Rio, 28, sexta-feira

Querida Andréa,

você quer me explicar o que quer dizer um sonho que tive hoje de noite? Ontem fui dormir tão cansada, mas tão cansada, que fiquei com medo de cair na rua. Dormi de oito e meia da noite até quatro e meia da manhã. Acordei com um pesadelo terrível: sonhei que ia para fora do Brasil (vou mesmo em agosto) e quando voltava ficava sabendo que muita gente tinha escrito coisas e assinava embaixo o meu nome. Eu reclamava, dizia que não era eu, e ninguém acreditava, e riam de mim. Aí não aguentei e acordei.

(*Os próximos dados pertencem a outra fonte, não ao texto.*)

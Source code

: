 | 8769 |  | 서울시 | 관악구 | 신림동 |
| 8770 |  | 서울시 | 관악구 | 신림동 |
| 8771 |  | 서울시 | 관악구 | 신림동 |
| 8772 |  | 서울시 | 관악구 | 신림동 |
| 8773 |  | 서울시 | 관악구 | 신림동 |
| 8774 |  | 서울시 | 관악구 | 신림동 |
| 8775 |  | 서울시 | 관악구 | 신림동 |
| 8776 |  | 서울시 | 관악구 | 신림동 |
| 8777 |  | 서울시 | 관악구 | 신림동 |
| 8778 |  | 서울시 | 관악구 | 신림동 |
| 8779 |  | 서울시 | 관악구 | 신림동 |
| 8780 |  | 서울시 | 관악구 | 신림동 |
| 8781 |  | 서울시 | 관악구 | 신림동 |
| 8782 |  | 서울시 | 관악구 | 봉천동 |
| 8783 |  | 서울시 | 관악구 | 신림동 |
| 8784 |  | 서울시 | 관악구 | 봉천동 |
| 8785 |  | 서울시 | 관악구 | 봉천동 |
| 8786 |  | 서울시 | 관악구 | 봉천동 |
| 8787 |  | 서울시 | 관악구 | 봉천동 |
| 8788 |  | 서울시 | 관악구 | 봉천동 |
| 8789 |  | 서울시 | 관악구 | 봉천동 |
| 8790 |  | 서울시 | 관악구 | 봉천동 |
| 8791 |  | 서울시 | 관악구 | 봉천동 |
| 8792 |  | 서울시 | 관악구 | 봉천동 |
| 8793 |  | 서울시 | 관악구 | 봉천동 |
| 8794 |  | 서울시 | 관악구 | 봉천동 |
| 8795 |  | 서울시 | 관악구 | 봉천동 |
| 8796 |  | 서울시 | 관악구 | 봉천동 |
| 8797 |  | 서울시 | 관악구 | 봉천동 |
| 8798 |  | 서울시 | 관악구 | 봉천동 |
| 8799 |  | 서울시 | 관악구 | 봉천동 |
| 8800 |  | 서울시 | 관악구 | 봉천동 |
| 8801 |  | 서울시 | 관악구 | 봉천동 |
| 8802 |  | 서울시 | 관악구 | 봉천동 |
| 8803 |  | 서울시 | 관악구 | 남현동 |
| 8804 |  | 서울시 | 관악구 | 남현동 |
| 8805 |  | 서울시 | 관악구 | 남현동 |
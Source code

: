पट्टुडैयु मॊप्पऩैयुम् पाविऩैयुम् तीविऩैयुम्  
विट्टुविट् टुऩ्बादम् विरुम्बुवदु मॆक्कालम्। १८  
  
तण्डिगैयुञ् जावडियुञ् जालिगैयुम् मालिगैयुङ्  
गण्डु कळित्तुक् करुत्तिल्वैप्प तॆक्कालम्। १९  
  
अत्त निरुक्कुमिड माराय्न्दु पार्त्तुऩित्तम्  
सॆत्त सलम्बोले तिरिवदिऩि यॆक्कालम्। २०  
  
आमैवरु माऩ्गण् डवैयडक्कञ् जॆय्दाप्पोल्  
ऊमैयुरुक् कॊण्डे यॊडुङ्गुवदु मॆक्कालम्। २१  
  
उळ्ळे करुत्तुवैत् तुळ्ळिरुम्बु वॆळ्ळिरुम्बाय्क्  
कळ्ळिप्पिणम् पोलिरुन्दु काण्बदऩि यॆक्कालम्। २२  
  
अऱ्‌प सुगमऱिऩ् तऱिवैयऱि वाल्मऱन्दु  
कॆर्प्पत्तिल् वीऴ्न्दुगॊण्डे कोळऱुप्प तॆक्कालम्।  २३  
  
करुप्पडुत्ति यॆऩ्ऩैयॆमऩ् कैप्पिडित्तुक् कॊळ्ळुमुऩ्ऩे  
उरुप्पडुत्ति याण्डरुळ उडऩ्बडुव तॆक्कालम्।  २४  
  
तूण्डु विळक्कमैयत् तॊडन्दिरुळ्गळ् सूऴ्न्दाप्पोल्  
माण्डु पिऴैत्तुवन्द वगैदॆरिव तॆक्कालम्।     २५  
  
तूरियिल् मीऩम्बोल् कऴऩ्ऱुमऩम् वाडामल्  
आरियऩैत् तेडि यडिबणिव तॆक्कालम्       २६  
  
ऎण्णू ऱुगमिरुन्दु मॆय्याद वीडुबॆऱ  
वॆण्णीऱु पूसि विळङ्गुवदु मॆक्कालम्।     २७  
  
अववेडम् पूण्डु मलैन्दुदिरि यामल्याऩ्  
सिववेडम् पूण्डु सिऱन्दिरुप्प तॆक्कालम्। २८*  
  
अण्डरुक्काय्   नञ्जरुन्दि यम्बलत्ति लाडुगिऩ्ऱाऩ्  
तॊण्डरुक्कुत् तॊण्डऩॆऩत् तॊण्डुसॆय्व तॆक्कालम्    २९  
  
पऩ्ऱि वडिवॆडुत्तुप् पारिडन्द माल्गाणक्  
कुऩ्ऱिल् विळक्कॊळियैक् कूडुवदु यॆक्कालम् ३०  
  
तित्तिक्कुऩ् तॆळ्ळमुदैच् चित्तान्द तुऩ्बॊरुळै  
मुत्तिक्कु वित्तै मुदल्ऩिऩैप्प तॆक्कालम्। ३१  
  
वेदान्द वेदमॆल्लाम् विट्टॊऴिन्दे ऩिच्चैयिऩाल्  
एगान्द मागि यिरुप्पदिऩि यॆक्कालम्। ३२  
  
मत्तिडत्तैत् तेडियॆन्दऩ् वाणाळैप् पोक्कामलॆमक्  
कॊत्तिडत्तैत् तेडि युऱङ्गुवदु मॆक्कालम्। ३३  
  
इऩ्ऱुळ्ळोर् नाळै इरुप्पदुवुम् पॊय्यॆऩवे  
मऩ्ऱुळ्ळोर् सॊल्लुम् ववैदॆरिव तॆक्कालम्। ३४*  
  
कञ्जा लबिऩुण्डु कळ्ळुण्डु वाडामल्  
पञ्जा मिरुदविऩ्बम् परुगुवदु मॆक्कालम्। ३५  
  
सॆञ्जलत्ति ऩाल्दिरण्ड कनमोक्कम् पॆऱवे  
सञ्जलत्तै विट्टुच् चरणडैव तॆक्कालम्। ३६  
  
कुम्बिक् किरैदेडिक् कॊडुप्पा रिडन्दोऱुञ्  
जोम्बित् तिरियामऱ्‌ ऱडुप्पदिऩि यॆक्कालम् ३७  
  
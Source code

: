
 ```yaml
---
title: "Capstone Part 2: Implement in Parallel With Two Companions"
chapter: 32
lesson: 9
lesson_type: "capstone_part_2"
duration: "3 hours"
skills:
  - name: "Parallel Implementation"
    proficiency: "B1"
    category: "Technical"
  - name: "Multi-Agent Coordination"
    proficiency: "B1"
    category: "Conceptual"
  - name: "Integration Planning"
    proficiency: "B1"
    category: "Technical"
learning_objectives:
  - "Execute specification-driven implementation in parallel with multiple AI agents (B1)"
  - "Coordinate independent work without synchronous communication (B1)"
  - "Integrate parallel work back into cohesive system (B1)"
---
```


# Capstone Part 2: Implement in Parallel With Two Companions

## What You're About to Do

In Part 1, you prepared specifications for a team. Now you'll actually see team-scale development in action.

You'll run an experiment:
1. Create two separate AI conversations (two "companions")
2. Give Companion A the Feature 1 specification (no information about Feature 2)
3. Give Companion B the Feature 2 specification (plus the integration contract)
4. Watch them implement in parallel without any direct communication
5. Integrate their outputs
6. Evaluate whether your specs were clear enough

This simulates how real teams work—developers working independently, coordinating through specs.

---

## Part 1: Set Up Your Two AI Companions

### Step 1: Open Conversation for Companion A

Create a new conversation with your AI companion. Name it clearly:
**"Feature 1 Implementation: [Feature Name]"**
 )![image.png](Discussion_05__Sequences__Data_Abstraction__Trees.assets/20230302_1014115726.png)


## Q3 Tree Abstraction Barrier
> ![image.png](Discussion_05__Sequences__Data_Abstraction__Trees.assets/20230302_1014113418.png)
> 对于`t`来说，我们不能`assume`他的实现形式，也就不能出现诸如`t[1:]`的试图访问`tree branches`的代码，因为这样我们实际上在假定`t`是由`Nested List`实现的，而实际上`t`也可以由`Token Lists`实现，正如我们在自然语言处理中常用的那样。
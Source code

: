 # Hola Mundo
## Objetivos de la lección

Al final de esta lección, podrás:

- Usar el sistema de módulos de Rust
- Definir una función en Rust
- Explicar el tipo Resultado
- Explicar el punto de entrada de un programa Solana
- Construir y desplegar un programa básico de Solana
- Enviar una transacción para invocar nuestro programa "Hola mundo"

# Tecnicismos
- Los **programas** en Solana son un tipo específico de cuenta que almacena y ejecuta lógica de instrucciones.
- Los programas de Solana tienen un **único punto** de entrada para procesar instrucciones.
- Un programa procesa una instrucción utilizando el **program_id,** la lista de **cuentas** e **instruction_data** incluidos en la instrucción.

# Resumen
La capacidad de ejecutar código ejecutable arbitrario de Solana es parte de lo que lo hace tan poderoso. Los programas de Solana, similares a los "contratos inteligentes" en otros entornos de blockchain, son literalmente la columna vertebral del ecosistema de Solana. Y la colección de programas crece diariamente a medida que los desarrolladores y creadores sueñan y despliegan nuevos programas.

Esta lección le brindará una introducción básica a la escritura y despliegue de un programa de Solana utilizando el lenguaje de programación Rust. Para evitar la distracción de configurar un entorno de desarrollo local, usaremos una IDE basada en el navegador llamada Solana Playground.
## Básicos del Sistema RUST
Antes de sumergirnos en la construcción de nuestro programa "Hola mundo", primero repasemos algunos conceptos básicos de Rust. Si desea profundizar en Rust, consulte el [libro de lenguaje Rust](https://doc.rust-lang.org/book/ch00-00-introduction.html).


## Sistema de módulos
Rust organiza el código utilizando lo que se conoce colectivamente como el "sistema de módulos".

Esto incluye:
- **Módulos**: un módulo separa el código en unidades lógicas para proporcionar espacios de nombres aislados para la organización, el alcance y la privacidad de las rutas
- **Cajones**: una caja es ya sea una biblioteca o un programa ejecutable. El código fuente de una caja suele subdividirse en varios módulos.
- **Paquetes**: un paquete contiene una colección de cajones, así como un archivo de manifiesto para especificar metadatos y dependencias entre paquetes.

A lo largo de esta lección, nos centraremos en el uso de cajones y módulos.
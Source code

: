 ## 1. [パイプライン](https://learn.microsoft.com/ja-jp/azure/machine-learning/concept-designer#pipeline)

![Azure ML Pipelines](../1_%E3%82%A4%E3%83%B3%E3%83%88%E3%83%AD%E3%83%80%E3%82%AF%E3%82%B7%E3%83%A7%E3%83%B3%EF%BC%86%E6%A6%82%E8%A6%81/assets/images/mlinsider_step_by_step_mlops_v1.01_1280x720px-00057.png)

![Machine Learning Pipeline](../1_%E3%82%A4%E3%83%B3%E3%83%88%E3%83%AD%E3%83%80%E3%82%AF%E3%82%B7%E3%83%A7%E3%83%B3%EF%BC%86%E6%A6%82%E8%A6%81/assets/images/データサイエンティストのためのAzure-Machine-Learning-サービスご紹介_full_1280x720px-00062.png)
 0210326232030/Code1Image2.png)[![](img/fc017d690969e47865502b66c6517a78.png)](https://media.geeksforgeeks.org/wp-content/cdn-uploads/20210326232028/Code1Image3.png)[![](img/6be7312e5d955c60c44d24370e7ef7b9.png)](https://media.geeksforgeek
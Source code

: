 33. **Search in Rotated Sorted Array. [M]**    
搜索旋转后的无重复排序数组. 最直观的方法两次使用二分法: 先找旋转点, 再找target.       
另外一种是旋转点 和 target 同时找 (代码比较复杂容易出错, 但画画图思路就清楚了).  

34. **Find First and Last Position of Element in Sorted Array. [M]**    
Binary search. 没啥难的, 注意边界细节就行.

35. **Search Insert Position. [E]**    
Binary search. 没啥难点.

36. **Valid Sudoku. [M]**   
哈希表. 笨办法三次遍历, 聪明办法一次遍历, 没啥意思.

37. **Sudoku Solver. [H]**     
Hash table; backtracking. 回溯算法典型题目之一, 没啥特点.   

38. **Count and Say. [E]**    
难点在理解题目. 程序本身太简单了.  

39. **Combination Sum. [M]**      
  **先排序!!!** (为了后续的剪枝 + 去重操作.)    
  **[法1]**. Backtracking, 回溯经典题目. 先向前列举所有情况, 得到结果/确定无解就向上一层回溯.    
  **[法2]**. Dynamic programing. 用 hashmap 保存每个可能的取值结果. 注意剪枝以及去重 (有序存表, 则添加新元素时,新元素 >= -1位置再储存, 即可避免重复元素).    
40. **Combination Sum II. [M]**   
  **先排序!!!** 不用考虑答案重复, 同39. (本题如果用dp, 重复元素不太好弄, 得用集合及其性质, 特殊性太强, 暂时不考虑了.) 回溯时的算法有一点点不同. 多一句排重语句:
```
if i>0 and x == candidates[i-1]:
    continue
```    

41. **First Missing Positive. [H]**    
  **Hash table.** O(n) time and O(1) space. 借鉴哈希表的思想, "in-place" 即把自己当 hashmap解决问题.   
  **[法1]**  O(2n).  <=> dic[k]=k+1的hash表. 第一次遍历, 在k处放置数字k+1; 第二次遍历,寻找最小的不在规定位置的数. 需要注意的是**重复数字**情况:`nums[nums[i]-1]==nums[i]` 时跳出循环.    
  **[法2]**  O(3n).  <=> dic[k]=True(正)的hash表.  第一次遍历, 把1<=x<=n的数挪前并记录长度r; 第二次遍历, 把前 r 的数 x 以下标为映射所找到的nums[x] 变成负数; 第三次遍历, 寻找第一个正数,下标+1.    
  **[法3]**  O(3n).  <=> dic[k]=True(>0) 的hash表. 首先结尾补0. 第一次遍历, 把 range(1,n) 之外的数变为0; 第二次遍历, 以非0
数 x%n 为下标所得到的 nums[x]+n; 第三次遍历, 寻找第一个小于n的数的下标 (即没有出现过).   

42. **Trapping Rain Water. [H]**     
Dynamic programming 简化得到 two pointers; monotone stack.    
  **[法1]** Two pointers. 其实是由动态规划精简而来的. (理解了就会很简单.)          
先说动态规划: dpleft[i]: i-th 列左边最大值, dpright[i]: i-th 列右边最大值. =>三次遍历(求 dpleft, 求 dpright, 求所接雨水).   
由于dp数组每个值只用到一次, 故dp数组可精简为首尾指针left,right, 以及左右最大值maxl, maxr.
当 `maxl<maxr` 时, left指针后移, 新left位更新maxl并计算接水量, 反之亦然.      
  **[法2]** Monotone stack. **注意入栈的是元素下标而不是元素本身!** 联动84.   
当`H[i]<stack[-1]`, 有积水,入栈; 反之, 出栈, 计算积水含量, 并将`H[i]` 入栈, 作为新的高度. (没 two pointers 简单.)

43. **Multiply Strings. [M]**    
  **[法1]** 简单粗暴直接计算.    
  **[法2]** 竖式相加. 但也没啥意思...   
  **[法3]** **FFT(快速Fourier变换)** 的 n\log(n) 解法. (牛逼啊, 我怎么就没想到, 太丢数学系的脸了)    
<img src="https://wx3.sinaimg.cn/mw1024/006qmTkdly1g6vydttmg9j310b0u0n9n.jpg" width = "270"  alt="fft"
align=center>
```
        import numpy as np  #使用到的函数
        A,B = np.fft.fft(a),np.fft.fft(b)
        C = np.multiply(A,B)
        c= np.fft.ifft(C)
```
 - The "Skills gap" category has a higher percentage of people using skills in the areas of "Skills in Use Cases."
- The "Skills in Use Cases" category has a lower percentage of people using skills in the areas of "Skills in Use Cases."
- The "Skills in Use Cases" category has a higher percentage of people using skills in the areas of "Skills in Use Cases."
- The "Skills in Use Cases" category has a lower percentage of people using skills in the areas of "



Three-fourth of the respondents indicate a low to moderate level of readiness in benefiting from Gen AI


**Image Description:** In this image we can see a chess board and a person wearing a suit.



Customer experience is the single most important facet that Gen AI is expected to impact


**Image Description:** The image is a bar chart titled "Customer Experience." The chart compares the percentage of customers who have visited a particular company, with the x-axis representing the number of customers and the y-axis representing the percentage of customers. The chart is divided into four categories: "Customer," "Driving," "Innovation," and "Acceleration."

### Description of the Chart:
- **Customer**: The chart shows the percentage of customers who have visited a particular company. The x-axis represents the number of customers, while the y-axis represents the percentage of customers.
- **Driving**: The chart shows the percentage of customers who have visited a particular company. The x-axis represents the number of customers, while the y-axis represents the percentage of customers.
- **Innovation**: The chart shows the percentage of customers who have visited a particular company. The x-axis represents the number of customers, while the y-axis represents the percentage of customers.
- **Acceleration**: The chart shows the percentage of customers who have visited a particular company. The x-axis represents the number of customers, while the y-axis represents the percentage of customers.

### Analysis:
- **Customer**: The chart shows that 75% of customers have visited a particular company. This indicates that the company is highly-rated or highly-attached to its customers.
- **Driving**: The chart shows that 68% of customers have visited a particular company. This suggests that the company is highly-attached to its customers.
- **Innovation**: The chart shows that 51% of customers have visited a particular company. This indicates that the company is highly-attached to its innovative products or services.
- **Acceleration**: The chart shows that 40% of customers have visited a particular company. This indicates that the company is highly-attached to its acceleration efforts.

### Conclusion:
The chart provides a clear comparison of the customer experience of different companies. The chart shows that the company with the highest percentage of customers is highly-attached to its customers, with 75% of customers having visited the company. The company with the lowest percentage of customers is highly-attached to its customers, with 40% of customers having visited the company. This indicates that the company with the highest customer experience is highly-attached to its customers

Eu estava tão nervosa e elétrica e cansada que quebrei um copo.

Mas depois eu fiz uma coisa de gente rica. Por exemplo, tenho uma minissauna em casa, com essência de eucalipto. Tomei a sauna e logo em seguida um banho bem quente com espuma revigorante. Depois tomei café bem quente. E agora estou bem.

Eu vou lhe dar de presente uma coisa. É assim: borboleta é pétala que voa.

Está bem?

Sua Clarice

– Clarice Lispector em “Correspondências”.[organização Teresa Montero]. 1ª ed., – Rio de Janeiro: Rocco, 2015.